== Problem details ==
Your task is to copy the stretch of lines in the records below that begins with the line containing "우선 코드먼저 확인해보겠다" and ends with the line containing "In addition to", exactly as written, with nothing added.
--- Entries supplied Enclosed Below ---
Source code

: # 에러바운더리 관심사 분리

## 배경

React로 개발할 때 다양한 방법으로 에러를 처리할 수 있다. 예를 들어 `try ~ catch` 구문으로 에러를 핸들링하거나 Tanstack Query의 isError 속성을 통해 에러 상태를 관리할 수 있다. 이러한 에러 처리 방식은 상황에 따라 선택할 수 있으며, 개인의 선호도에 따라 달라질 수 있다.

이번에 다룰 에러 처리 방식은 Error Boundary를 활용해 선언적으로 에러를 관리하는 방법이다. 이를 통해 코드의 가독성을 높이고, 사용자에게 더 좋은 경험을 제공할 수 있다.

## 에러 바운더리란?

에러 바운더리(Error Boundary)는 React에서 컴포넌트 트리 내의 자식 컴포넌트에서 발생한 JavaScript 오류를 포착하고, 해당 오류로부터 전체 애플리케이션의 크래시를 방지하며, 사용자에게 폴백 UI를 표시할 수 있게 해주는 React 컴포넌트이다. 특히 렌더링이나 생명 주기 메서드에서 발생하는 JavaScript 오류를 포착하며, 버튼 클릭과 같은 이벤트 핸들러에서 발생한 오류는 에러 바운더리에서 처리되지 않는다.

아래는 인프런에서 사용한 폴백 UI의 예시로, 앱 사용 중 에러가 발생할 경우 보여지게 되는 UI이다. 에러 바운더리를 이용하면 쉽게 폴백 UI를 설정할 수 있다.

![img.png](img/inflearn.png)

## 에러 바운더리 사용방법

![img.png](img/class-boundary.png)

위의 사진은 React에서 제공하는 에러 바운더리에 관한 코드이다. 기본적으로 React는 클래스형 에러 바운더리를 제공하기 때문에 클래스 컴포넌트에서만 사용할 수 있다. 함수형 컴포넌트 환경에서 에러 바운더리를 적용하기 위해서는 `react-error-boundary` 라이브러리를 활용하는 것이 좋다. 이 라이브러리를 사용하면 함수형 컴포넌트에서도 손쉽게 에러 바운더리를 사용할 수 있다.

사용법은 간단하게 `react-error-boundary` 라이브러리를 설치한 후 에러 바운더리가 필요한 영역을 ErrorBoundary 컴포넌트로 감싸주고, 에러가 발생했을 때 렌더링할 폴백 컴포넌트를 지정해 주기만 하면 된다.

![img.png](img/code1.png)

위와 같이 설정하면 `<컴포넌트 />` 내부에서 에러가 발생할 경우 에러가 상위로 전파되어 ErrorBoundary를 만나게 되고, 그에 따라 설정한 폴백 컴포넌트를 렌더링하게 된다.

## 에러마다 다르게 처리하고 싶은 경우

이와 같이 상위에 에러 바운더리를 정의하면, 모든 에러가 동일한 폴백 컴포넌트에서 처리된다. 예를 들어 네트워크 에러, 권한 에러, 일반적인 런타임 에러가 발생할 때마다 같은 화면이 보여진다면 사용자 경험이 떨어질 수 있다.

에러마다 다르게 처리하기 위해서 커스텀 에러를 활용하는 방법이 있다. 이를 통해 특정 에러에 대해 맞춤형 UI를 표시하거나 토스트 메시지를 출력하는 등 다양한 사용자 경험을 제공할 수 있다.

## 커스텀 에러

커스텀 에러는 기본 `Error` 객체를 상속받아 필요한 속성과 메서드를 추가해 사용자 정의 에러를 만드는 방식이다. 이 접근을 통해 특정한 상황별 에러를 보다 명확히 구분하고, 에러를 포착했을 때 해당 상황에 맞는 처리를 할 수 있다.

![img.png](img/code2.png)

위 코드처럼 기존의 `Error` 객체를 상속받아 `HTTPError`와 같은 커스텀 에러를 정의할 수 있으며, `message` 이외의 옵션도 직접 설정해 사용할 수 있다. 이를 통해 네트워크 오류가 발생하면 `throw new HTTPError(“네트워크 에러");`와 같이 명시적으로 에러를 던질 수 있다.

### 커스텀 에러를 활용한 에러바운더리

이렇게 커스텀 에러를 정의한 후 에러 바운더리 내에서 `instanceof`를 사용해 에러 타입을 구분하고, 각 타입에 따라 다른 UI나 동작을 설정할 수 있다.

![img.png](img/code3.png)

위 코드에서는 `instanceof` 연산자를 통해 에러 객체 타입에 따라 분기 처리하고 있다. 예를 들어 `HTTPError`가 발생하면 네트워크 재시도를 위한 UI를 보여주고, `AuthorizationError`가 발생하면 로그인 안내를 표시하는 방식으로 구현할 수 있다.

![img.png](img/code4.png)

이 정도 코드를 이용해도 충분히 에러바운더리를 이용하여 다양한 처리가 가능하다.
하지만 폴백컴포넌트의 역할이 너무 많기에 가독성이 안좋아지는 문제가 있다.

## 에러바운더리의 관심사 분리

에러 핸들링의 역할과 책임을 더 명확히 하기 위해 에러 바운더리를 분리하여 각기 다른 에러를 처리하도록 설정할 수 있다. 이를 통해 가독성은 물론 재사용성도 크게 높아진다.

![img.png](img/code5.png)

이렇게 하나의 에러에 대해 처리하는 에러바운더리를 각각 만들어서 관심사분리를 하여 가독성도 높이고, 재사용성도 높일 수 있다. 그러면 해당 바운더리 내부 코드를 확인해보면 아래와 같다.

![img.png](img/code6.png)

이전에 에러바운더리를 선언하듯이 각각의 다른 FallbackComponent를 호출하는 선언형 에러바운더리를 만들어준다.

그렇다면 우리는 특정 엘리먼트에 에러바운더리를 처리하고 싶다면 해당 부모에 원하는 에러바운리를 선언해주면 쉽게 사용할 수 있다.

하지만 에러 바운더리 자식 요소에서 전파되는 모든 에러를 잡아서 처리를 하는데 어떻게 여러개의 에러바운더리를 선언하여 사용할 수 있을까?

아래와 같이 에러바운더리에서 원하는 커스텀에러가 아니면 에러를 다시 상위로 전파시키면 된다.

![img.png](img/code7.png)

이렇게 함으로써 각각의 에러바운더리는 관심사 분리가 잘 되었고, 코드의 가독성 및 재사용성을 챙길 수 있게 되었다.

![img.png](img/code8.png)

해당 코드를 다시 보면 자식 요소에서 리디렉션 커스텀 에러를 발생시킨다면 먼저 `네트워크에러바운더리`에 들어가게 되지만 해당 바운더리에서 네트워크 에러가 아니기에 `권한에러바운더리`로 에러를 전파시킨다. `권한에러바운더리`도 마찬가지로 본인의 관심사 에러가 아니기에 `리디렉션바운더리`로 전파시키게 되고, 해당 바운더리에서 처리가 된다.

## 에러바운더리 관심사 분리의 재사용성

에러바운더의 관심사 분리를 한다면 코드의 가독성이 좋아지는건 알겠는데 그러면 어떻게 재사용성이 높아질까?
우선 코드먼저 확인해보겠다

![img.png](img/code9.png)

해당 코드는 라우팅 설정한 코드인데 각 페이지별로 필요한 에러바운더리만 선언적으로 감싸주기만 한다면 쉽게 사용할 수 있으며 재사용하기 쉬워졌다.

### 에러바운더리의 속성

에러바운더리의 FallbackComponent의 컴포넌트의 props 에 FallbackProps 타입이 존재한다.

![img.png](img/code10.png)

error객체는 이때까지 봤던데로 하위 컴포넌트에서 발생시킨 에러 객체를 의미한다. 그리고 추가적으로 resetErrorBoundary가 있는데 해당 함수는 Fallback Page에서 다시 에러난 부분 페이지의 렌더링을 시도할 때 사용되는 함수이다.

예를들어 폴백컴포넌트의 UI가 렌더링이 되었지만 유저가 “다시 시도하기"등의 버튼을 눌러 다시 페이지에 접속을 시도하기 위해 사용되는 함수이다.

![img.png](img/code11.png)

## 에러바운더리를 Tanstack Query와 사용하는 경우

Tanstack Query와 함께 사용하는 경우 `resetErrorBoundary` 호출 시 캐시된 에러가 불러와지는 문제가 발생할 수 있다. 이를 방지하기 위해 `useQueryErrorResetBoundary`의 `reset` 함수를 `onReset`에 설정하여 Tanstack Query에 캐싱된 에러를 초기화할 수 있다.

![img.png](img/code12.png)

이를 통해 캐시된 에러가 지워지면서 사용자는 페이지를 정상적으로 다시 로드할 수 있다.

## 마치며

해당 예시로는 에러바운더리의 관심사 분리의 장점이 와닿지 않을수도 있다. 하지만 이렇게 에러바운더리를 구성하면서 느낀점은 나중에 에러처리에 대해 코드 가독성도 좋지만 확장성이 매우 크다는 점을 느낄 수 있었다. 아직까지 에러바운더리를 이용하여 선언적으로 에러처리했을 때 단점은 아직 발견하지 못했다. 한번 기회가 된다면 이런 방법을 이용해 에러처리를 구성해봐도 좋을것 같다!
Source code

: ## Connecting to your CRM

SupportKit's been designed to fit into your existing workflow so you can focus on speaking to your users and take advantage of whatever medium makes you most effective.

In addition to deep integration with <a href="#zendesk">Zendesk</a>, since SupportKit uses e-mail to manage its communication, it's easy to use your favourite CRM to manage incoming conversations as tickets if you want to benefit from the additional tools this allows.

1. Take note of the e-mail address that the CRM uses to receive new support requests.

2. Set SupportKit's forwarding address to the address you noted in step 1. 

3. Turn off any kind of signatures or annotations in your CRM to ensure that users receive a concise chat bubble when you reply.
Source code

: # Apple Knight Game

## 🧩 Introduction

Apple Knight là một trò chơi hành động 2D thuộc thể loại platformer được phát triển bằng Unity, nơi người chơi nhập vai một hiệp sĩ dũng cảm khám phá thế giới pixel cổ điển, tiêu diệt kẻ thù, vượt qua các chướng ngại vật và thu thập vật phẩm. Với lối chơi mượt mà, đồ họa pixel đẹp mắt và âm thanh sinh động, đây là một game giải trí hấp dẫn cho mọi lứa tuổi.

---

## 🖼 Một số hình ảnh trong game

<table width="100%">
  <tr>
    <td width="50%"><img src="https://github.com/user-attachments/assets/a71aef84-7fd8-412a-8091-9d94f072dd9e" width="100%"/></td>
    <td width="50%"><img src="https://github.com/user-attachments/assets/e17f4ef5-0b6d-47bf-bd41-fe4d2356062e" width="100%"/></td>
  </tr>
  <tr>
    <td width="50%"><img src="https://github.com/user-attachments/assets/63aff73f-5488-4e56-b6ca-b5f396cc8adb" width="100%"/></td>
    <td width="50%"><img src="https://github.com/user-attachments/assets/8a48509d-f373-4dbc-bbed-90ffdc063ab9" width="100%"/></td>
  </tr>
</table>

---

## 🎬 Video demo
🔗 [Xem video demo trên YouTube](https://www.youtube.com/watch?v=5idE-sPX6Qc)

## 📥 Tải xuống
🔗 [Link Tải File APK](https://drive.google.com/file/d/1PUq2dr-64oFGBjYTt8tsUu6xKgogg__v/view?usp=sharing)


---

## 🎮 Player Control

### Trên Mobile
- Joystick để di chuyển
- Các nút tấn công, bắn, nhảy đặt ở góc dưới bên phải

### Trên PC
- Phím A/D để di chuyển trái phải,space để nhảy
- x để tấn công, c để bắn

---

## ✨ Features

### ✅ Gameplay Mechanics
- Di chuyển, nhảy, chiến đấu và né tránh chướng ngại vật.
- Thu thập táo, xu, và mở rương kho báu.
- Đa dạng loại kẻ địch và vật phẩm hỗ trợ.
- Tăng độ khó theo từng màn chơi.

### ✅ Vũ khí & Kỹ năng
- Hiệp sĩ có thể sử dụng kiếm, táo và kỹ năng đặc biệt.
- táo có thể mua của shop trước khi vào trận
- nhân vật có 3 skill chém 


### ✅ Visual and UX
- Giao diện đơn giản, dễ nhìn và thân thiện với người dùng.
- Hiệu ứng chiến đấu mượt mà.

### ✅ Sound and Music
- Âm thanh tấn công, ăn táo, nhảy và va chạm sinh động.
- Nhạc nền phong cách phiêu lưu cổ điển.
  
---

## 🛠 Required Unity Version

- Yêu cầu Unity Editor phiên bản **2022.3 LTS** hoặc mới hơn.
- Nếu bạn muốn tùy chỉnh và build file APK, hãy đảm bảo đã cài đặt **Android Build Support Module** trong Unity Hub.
--- End of Enclosed Entries supplied ---
== Answer section ==
우선 코드먼저 확인해보겠다

![img.png](img/code9.png)

해당 코드는 라우팅 설정한 코드인데 각 페이지별로 필요한 에러바운더리만 선언적으로 감싸주기만 한다면 쉽게 사용할 수 있으며 재사용하기 쉬워졌다.

### 에러바운더리의 속성

에러바운더리의 FallbackComponent의 컴포넌트의 props 에 FallbackProps 타입이 존재한다.

![img.png](img/code10.png)

error객체는 이때까지 봤던데로 하위 컴포넌트에서 발생시킨 에러 객체를 의미한다. 그리고 추가적으로 resetErrorBoundary가 있는데 해당 함수는 Fallback Page에서 다시 에러난 부분 페이지의 렌더링을 시도할 때 사용되는 함수이다.

예를들어 폴백컴포넌트의 UI가 렌더링이 되었지만 유저가 “다시 시도하기"등의 버튼을 눌러 다시 페이지에 접속을 시도하기 위해 사용되는 함수이다.

![img.png](img/code11.png)

## 에러바운더리를 Tanstack Query와 사용하는 경우

Tanstack Query와 함께 사용하는 경우 `resetErrorBoundary` 호출 시 캐시된 에러가 불러와지는 문제가 발생할 수 있다. 이를 방지하기 위해 `useQueryErrorResetBoundary`의 `reset` 함수를 `onReset`에 설정하여 Tanstack Query에 캐싱된 에러를 초기화할 수 있다.

![img.png](img/code12.png)

이를 통해 캐시된 에러가 지워지면서 사용자는 페이지를 정상적으로 다시 로드할 수 있다.

## 마치며

해당 예시로는 에러바운더리의 관심사 분리의 장점이 와닿지 않을수도 있다. 하지만 이렇게 에러바운더리를 구성하면서 느낀점은 나중에 에러처리에 대해 코드 가독성도 좋지만 확장성이 매우 크다는 점을 느낄 수 있었다. 아직까지 에러바운더리를 이용하여 선언적으로 에러처리했을 때 단점은 아직 발견하지 못했다. 한번 기회가 된다면 이런 방법을 이용해 에러처리를 구성해봐도 좋을것 같다!
Source code

: ## Connecting to your CRM

SupportKit's been designed to fit into your existing workflow so you can focus on speaking to your users and take advantage of whatever medium makes you most effective.

In addition to deep integration with <a href="#zendesk">Zendesk</a>, since SupportKit uses e-mail to manage its communication, it's easy to use your favourite CRM to manage incoming conversations as tickets if you want to benefit from the additional tools this allows.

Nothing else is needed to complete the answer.